HTTP2 with node.js behind nginx proxy

HTTP2 with node.js behind nginx proxy - node.js

I have a node.js server running behind an nginx proxy. node.js is running an HTTP 1.1 (no SSL) server on port 3000. Both are running on the same server.
I recently set up nginx to use HTTP2 with SSL (h2). It seems that HTTP2 is indeed enabled and working.
However, I want to know whether the fact that the proxy connection (nginx <--> node.js) is using HTTP 1.1 affects performance. That is, am I missing the HTTP2 benefits in terms of speed because my internal connection is HTTP 1.1?

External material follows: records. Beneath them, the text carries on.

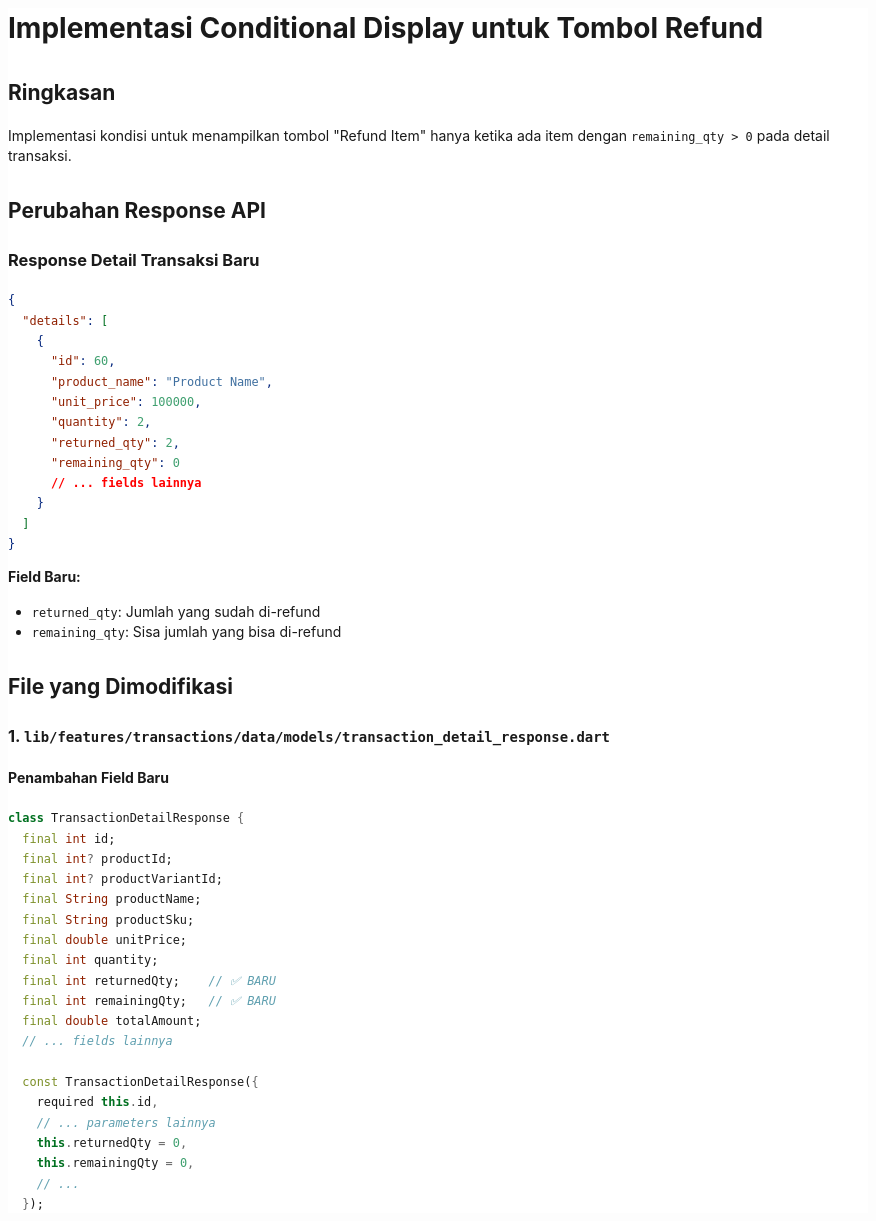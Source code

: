# Implementasi Conditional Display untuk Tombol Refund

## Ringkasan

Implementasi kondisi untuk menampilkan tombol "Refund Item" hanya ketika ada item dengan `remaining_qty > 0` pada detail transaksi.

## Perubahan Response API

### Response Detail Transaksi Baru

```json
{
  "details": [
    {
      "id": 60,
      "product_name": "Product Name",
      "unit_price": 100000,
      "quantity": 2,
      "returned_qty": 2,
      "remaining_qty": 0
      // ... fields lainnya
    }
  ]
}
```

**Field Baru:**

- `returned_qty`: Jumlah yang sudah di-refund
- `remaining_qty`: Sisa jumlah yang bisa di-refund

## File yang Dimodifikasi

### 1. `lib/features/transactions/data/models/transaction_detail_response.dart`

#### Penambahan Field Baru

```dart
class TransactionDetailResponse {
  final int id;
  final int? productId;
  final int? productVariantId;
  final String productName;
  final String productSku;
  final double unitPrice;
  final int quantity;
  final int returnedQty;    // ✅ BARU
  final int remainingQty;   // ✅ BARU
  final double totalAmount;
  // ... fields lainnya

  const TransactionDetailResponse({
    required this.id,
    // ... parameters lainnya
    this.returnedQty = 0,
    this.remainingQty = 0,
    // ...
  });
```
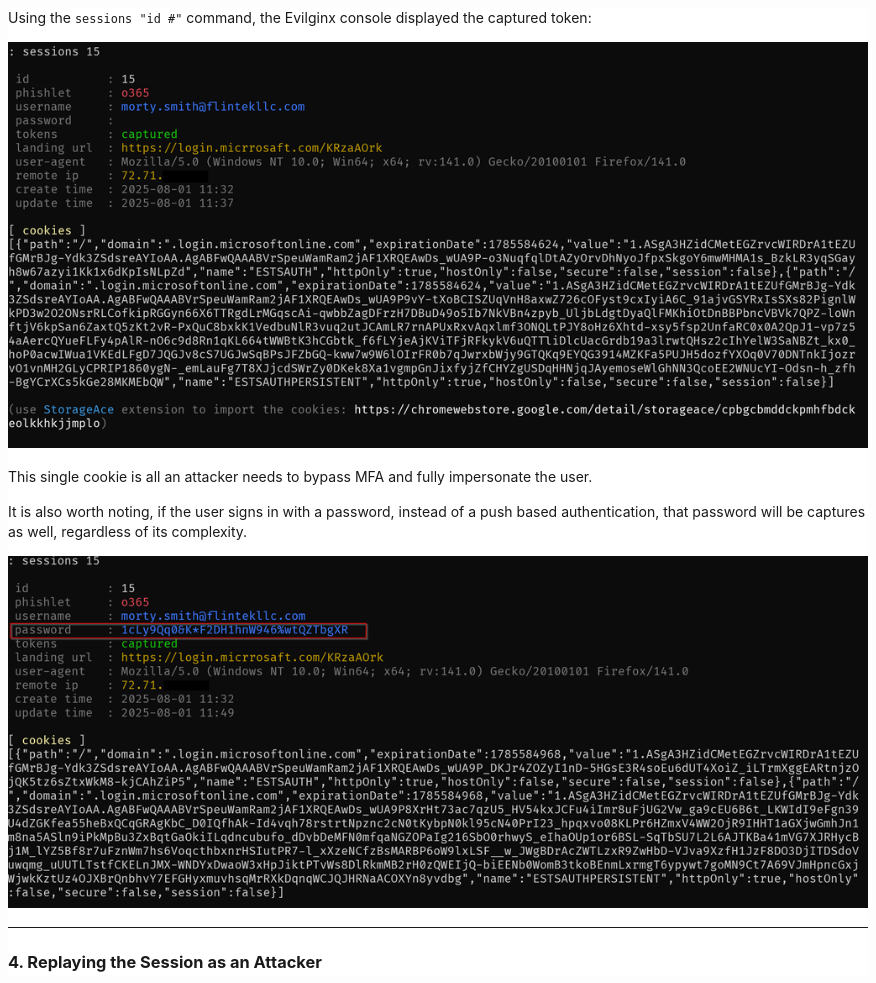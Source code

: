 Using the `sessions "id #"` command, the Evilginx console displayed the captured token:

![](/assets/Images/Hijacking_M365/Pasted%20image%2020250801074603.png)

This single cookie is all an attacker needs to bypass MFA and fully impersonate the user.

It is also worth noting, if the user signs in with a password, instead of a push based authentication, that password will be captures as well, regardless of its complexity.

![](/assets/Images/Hijacking_M365/Pasted%20image%2020250801075207.png)

---

### 4. Replaying the Session as an Attacker
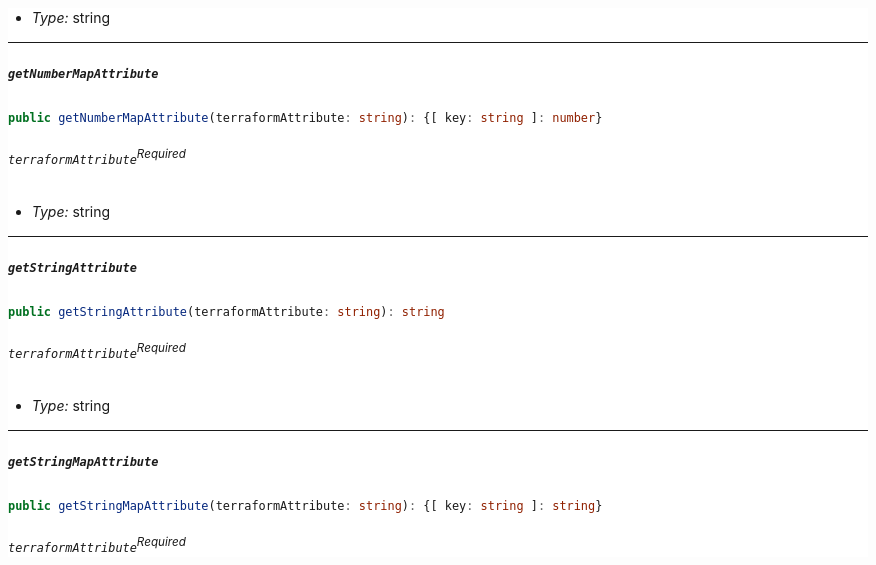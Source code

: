 - *Type:* string

---

##### `getNumberMapAttribute` <a name="getNumberMapAttribute" id="@cdktf/provider-azurerm.apiManagementAuthorizationServer.ApiManagementAuthorizationServerTimeoutsOutputReference.getNumberMapAttribute"></a>

```typescript
public getNumberMapAttribute(terraformAttribute: string): {[ key: string ]: number}
```

###### `terraformAttribute`<sup>Required</sup> <a name="terraformAttribute" id="@cdktf/provider-azurerm.apiManagementAuthorizationServer.ApiManagementAuthorizationServerTimeoutsOutputReference.getNumberMapAttribute.parameter.terraformAttribute"></a>

- *Type:* string

---

##### `getStringAttribute` <a name="getStringAttribute" id="@cdktf/provider-azurerm.apiManagementAuthorizationServer.ApiManagementAuthorizationServerTimeoutsOutputReference.getStringAttribute"></a>

```typescript
public getStringAttribute(terraformAttribute: string): string
```

###### `terraformAttribute`<sup>Required</sup> <a name="terraformAttribute" id="@cdktf/provider-azurerm.apiManagementAuthorizationServer.ApiManagementAuthorizationServerTimeoutsOutputReference.getStringAttribute.parameter.terraformAttribute"></a>

- *Type:* string

---

##### `getStringMapAttribute` <a name="getStringMapAttribute" id="@cdktf/provider-azurerm.apiManagementAuthorizationServer.ApiManagementAuthorizationServerTimeoutsOutputReference.getStringMapAttribute"></a>

```typescript
public getStringMapAttribute(terraformAttribute: string): {[ key: string ]: string}
```

###### `terraformAttribute`<sup>Required</sup> <a name="terraformAttribute" id="@cdktf/provider-azurerm.apiManagementAuthorizationServer.ApiManagementAuthorizationServerTimeoutsOutputReference.getStringMapAttribute.parameter.terraformAttribute"></a>
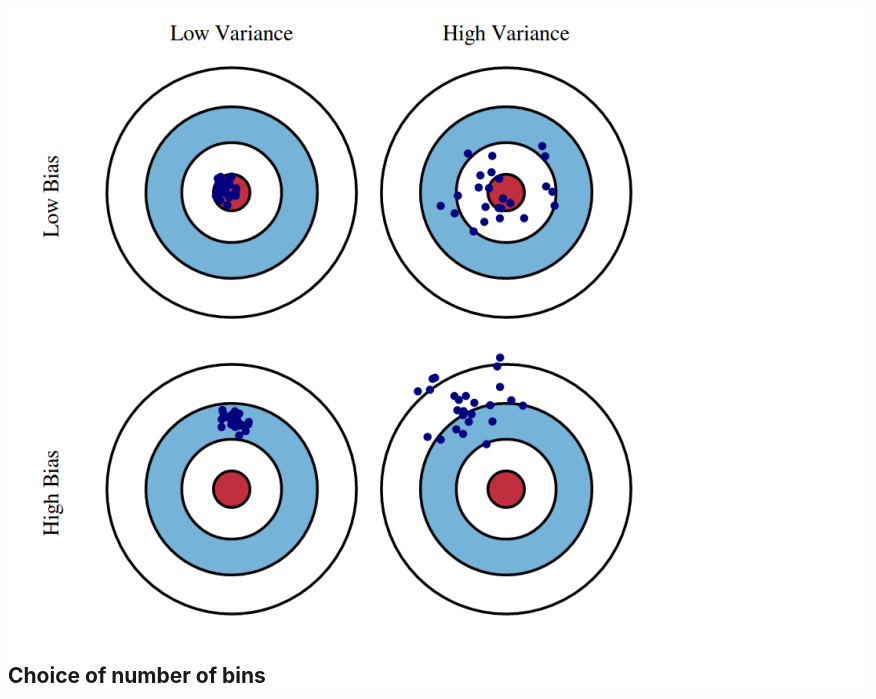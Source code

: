 ![classic “dartboard” illustration of Low Bias + Low Variance, Low Bias + High Variance, High Bias + Low Variance, High Bias + High Variance](./pics/biasVar_visual.png)

## Choice of number of bins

In general, the biggest immediate benefit of HTTP/2 is the speed increase offered by multiplexing for the browser connections which are often hampered by high latency (i.e. slow round trip speed). These also reduce the need (and expense) of multiple connections which is a work around to try to achieve similar performance benefits in HTTP/1.1.
For internal connections (e.g. between webserver acting as a reverse proxy and back end app servers) the latency is typically very, very, low so the speed benefits of HTTP/2 are negligible. Additionally each app server will typically already be a separate connection so again no gains here.
So you will get most of your performance benefit from just supporting HTTP/2 at the edge. This is a fairly common set up - similar to the way HTTPS is often terminated on the reverse proxy/load balancer rather than going all the way through.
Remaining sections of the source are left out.